This is an excerpt from The Making of Brahmanic Hegemony: Studies in Caste, Gender and Vaishnava Theology (2021), written by Suvira Jaiswal and published by Tulika Books.
Brahminic

Reissued by Tulika Books in 2021, Suvira Jaiswal’s The Making of Brahmanic Hegemony takes issue with those scholarly approaches that seek to authenticate unreason and ahistoricism as an Indian episteme. Such scholarship claims to restore agency to non-western cultural practices but, as Jaiswal points out, by “India” it means “Hindu”, and where it speaks in terms of a “theophanic polity” or the “agency” of idols it lends support to elite caste groups. What a historian can fruitfully investigate is the role of such concepts, along with the related one of “pure” and “impure”, in instituting caste hegemony and patriarchy, along with the counter-hegemonic resistance this process has faced.  

The following excerpt is taken from the chapter titled “Power, Status and Ethnicity in Caste Formation”.

There is strength in the argument that the endogamous brahmana caste was formed by the assimilation of the Aryan with the non-Aryan, whether or not they were survivors from the Harappa culture. Madhav M. Deshpande cites Patañjali’s Mahabhasya (on Panini, II.2.6), which says that no dark person (‘of the colour of the heap of Urad lentils’) sitting in the marketplace would normally be identified as a brahmana; and a brahmana is expected to be ‘fair’ (gaura), of clean conduct and tawny-haired (pingalakesa). It is true that complexion is not race, though it is often taken to be a sign of race. Nevertheless, as against this passage, Kosambi quotes the Brhadaranyaka Upanisad (VI.4.16), which prescribes a certain type of diet to be taken by those brahmana parents who desire to have a black (syama) complexioned son with red eyes and have the ability to recite the three Vedas. The text also contains prescriptions for having a daughter or a son of fairer complexion, and suggests that there was an uninhibited blending of Aryan and non-Aryan elements in the formation of the brahmana caste. Such assimilation has taken place in later times too. The fragmentation of brahmana varna into a number of endogamous subcastes is a development that took place in early medieval times in a different socioeconomic and political set-up.

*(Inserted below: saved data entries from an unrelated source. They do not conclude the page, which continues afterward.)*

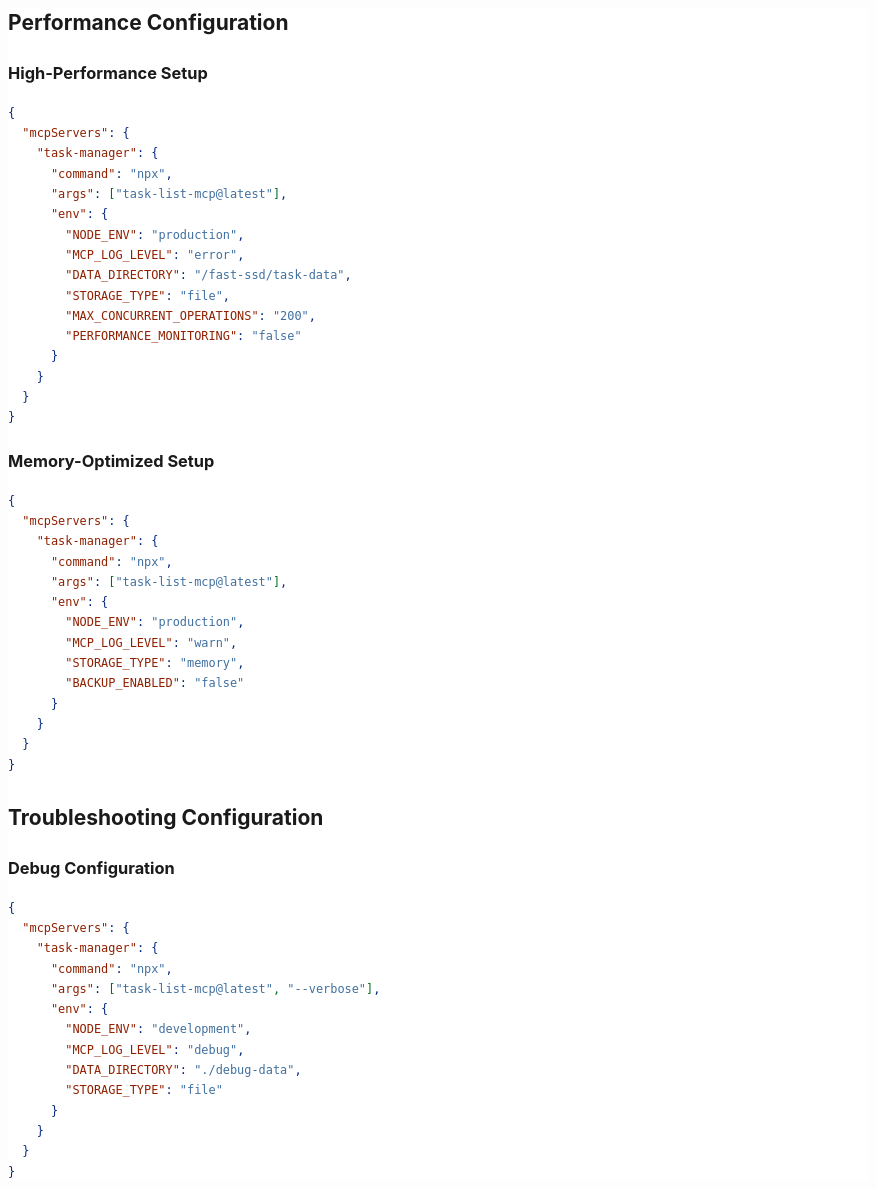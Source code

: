 ## Performance Configuration

### High-Performance Setup

```json
{
  "mcpServers": {
    "task-manager": {
      "command": "npx",
      "args": ["task-list-mcp@latest"],
      "env": {
        "NODE_ENV": "production",
        "MCP_LOG_LEVEL": "error",
        "DATA_DIRECTORY": "/fast-ssd/task-data",
        "STORAGE_TYPE": "file",
        "MAX_CONCURRENT_OPERATIONS": "200",
        "PERFORMANCE_MONITORING": "false"
      }
    }
  }
}
```

### Memory-Optimized Setup

```json
{
  "mcpServers": {
    "task-manager": {
      "command": "npx",
      "args": ["task-list-mcp@latest"],
      "env": {
        "NODE_ENV": "production",
        "MCP_LOG_LEVEL": "warn",
        "STORAGE_TYPE": "memory",
        "BACKUP_ENABLED": "false"
      }
    }
  }
}
```

## Troubleshooting Configuration

### Debug Configuration

```json
{
  "mcpServers": {
    "task-manager": {
      "command": "npx",
      "args": ["task-list-mcp@latest", "--verbose"],
      "env": {
        "NODE_ENV": "development",
        "MCP_LOG_LEVEL": "debug",
        "DATA_DIRECTORY": "./debug-data",
        "STORAGE_TYPE": "file"
      }
    }
  }
}
```

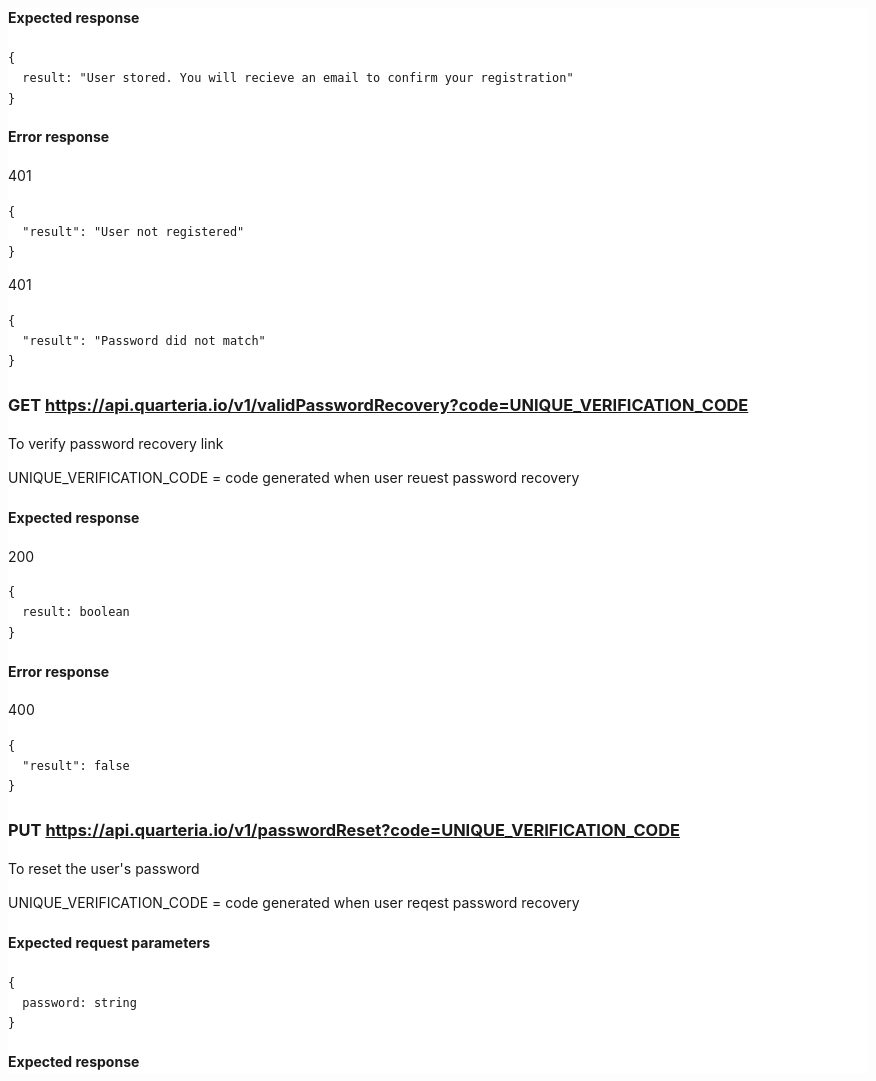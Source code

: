 #### Expected response

    {
      result: "User stored. You will recieve an email to confirm your registration"
    }
  
#### Error response

401

    {
      "result": "User not registered"
    }

401

    {
      "result": "Password did not match"
    }

### GET https://api.quarteria.io/v1/validPasswordRecovery?code=UNIQUE_VERIFICATION_CODE

To verify password recovery link

UNIQUE_VERIFICATION_CODE = code generated when user reuest password recovery

#### Expected response

200

    {
      result: boolean
    }
  
#### Error response

400

    {
      "result": false
    }

### PUT https://api.quarteria.io/v1/passwordReset?code=UNIQUE_VERIFICATION_CODE

To reset the user's password

UNIQUE_VERIFICATION_CODE = code generated when user reqest password recovery

#### Expected request parameters

    {
      password: string
    }

#### Expected response
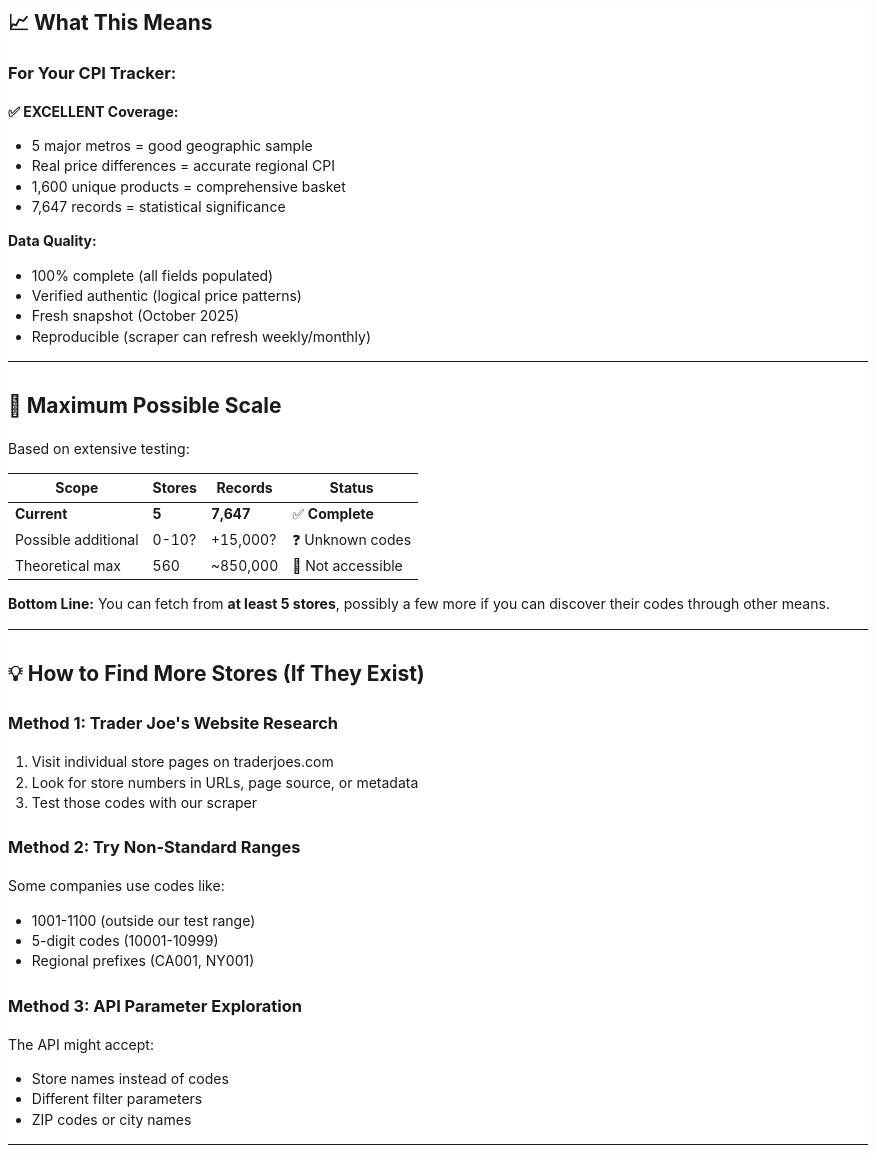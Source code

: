 
## 📈 **What This Means**

### **For Your CPI Tracker:**

**✅ EXCELLENT Coverage:**
- 5 major metros = good geographic sample
- Real price differences = accurate regional CPI
- 1,600 unique products = comprehensive basket
- 7,647 records = statistical significance

**Data Quality:**
- 100% complete (all fields populated)
- Verified authentic (logical price patterns)
- Fresh snapshot (October 2025)
- Reproducible (scraper can refresh weekly/monthly)

---

## 🚀 **Maximum Possible Scale**

Based on extensive testing:

| Scope | Stores | Records | Status |
|-------|--------|---------|--------|
| **Current** | **5** | **7,647** | ✅ **Complete** |
| Possible additional | 0-10? | +15,000? | ❓ Unknown codes |
| Theoretical max | 560 | ~850,000 | 🚫 Not accessible |

**Bottom Line:** 
You can fetch from **at least 5 stores**, possibly a few more if you can discover their codes through other means.

---

## 💡 **How to Find More Stores (If They Exist)**

### Method 1: Trader Joe's Website Research
1. Visit individual store pages on traderjoes.com
2. Look for store numbers in URLs, page source, or metadata
3. Test those codes with our scraper

### Method 2: Try Non-Standard Ranges
Some companies use codes like:
- 1001-1100 (outside our test range)
- 5-digit codes (10001-10999)
- Regional prefixes (CA001, NY001)

### Method 3: API Parameter Exploration
The API might accept:
- Store names instead of codes
- Different filter parameters
- ZIP codes or city names

---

The emergence of a large, ritually superior caste of brahmanas in later Vedic times was mainly due to their control over Vedic sacrifices, which had by then become a highly specialized affair and required the services of a large number of ritual specialists, particularly for the performance of the sattra and soma sacrifices, such as the rajasuya and the asvamedha. The role of Vedic ritual and Brahmanical ideology in legitimizing the aggrandizement of the ksatriya chief over his own rajanya kinsmen as well as over the common tribesmen or the vi› is openly proclaimed in later Vedic texts, which emphasize the inter-dependence of the priestly class and the ruling groups, and their combining against the vaisya and sudra producers. The brahmanas even claimed to be the bhudevas, or gods on earth, with such magical powers at their command that a priest, if so desired, could even ruin his patron — for whom he was officiating — by deliberately committing an error in the performance of the sacrifice. Such exaggerated claims did not go unchallenged and although the Upanisads are mainly the works of brahmana thinkers, and, on the whole, propagate varna hierarchy and Brahmanical values, the ksatriyas were seen as challenging their supremacy in the field of knowledge and the brahmanas seeking instructions from them. But the real challenge to their supremacy and hierarchical position was articulated in the early texts of Jainism and Buddhism, which not only rejected the cult of sacrifices but also gave precedence to ksatriya varna while enumerating the varna orders.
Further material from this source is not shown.